-- PROVIDED DATA follows --
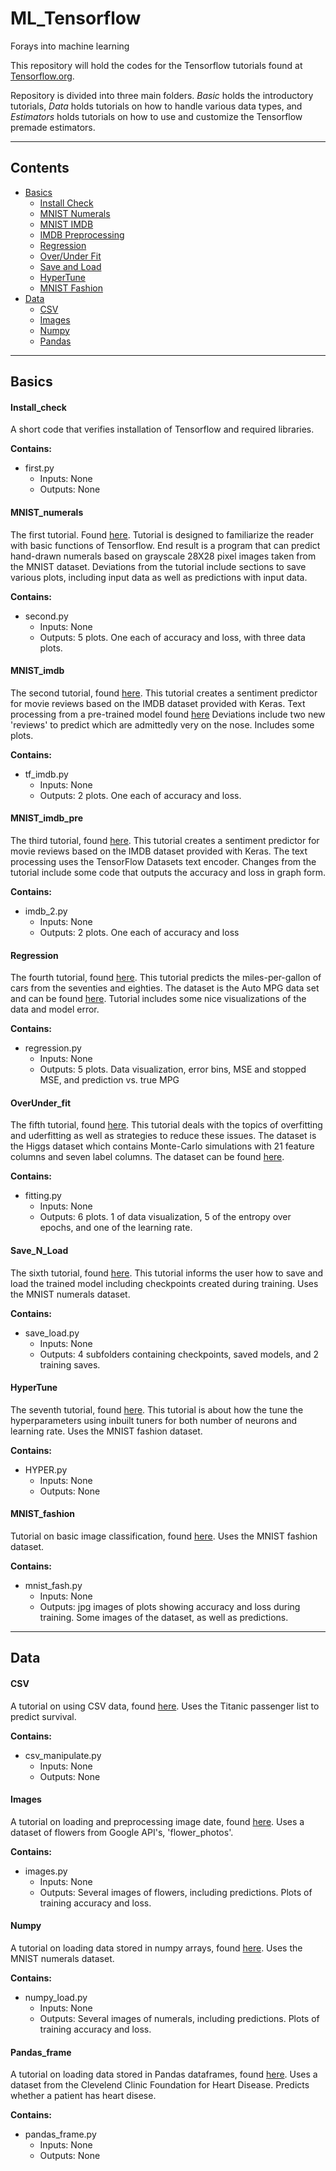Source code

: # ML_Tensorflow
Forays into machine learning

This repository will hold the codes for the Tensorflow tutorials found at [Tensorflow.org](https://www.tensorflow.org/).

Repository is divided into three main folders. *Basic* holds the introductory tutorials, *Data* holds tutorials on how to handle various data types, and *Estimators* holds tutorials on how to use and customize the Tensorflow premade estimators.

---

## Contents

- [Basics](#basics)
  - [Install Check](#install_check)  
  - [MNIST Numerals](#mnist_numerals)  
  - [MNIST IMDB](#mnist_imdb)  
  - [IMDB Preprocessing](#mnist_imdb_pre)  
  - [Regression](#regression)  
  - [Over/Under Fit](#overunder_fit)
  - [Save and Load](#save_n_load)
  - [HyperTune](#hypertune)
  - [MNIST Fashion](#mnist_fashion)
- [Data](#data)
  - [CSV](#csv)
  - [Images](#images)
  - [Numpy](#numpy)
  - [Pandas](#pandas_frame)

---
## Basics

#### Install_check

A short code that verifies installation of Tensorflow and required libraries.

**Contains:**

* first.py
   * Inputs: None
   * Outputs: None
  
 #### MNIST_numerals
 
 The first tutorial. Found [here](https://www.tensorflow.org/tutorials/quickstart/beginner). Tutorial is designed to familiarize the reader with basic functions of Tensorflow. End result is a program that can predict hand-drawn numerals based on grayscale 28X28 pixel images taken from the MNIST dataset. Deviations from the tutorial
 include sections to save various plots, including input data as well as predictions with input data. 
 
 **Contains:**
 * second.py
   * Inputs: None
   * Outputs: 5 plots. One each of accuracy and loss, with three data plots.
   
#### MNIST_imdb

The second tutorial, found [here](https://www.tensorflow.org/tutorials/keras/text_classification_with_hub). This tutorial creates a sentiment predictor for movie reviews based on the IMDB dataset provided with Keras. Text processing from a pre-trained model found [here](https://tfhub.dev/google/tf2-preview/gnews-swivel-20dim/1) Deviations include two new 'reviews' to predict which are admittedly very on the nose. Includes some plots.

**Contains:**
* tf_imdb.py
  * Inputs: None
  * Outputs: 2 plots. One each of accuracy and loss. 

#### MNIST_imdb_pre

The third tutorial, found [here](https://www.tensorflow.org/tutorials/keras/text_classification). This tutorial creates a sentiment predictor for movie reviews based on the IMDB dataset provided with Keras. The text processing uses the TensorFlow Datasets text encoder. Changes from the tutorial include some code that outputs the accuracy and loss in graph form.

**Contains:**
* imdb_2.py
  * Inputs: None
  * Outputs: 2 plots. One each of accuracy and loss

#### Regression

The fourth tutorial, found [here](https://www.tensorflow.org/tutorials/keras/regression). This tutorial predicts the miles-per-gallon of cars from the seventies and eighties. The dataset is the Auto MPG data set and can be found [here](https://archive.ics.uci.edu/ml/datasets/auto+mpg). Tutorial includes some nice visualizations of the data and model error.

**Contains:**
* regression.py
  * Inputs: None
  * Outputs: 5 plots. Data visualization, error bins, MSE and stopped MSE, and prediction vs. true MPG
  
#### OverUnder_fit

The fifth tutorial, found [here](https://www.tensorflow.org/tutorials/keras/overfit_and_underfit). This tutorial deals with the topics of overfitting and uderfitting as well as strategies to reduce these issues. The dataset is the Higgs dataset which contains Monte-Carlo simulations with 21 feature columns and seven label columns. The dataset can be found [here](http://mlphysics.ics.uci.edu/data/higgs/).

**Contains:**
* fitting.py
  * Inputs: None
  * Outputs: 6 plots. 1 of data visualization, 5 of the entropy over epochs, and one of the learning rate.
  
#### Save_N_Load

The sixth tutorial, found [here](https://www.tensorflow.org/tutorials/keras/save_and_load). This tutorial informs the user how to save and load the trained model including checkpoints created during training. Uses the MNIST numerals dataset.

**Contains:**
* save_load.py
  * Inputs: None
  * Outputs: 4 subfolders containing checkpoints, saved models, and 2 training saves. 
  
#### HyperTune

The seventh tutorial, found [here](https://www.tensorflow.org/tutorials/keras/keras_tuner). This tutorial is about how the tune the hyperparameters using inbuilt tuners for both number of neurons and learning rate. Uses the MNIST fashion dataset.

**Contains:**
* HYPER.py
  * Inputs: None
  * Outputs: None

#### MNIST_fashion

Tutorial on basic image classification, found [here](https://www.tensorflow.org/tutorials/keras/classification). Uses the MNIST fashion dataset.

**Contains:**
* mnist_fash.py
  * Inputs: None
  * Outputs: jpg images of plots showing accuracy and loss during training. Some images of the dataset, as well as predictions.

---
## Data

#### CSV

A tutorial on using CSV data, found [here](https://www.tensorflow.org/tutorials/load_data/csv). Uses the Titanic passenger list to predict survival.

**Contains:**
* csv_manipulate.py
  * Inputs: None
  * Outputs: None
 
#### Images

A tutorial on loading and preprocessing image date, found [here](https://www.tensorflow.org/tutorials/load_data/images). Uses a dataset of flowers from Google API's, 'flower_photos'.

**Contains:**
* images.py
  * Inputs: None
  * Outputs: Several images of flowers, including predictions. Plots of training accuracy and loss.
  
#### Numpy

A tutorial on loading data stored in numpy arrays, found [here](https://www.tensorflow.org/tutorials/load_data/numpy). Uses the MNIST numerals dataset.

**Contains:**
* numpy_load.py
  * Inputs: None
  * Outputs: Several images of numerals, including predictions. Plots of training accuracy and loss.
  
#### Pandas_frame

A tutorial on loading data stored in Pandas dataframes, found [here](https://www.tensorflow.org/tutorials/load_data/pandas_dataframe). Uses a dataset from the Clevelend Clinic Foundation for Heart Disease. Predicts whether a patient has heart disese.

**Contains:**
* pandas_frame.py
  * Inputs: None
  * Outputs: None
-- PROVIDED DATA concluded --
-- PROVIDED DATA follows --
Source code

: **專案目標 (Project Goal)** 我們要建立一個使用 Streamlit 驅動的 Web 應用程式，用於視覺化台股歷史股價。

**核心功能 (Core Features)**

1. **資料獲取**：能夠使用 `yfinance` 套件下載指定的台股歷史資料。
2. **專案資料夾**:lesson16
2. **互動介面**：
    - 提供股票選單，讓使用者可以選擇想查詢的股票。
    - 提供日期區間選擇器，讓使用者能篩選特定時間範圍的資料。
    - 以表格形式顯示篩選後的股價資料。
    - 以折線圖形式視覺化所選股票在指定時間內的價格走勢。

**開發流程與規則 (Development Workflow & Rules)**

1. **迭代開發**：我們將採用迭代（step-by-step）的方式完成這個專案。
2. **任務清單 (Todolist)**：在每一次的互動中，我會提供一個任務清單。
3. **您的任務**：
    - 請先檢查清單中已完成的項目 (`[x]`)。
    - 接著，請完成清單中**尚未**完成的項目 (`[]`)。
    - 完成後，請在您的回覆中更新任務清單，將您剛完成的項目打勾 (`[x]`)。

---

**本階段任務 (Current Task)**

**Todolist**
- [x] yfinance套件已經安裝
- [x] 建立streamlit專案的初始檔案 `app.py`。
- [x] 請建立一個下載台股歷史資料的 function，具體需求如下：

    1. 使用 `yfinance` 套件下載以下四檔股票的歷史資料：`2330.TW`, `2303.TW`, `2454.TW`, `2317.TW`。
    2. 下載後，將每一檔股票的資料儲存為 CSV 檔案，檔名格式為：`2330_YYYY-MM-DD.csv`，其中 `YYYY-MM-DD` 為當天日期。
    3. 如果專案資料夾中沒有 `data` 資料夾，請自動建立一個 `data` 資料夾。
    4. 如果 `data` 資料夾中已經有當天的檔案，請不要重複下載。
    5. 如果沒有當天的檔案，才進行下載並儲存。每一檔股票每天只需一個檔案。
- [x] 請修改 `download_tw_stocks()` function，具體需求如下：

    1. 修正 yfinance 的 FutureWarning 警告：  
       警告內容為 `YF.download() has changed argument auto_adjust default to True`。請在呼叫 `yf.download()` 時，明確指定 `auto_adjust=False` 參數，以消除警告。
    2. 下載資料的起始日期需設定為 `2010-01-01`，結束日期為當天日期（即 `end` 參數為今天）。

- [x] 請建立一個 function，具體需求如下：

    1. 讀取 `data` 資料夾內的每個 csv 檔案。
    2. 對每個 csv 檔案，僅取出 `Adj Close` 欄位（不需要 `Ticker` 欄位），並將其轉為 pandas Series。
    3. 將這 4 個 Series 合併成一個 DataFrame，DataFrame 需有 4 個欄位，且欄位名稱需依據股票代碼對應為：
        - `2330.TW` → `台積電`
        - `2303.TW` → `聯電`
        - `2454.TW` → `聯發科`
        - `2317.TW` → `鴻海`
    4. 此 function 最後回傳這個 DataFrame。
-- PROVIDED DATA concluded --
-- PROVIDED DATA follows --
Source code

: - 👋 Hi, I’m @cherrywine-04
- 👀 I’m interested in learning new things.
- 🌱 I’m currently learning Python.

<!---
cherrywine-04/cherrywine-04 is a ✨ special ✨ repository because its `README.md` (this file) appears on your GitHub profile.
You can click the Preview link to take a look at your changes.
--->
-- PROVIDED DATA concluded --
### YOUR GOAL
The stretch of entries above that starts with the line containing "Workflow & Rules)**" and goes on through the line containing "1. 修正 yfinance 的 FutureWarning 警告：" is to be transcribed exactly, and no other line is to be transcribed.

### ANSWER FOR THIS EXERCISE
**開發流程與規則 (Development Workflow & Rules)**

1. **迭代開發**：我們將採用迭代（step-by-step）的方式完成這個專案。
2. **任務清單 (Todolist)**：在每一次的互動中，我會提供一個任務清單。
3. **您的任務**：
    - 請先檢查清單中已完成的項目 (`[x]`)。
    - 接著，請完成清單中**尚未**完成的項目 (`[]`)。
    - 完成後，請在您的回覆中更新任務清單，將您剛完成的項目打勾 (`[x]`)。

---

**本階段任務 (Current Task)**

**Todolist**
- [x] yfinance套件已經安裝
- [x] 建立streamlit專案的初始檔案 `app.py`。
- [x] 請建立一個下載台股歷史資料的 function，具體需求如下：

    1. 使用 `yfinance` 套件下載以下四檔股票的歷史資料：`2330.TW`, `2303.TW`, `2454.TW`, `2317.TW`。
    2. 下載後，將每一檔股票的資料儲存為 CSV 檔案，檔名格式為：`2330_YYYY-MM-DD.csv`，其中 `YYYY-MM-DD` 為當天日期。
    3. 如果專案資料夾中沒有 `data` 資料夾，請自動建立一個 `data` 資料夾。
    4. 如果 `data` 資料夾中已經有當天的檔案，請不要重複下載。
    5. 如果沒有當天的檔案，才進行下載並儲存。每一檔股票每天只需一個檔案。
- [x] 請修改 `download_tw_stocks()` function，具體需求如下：

    1. 修正 yfinance 的 FutureWarning 警告：  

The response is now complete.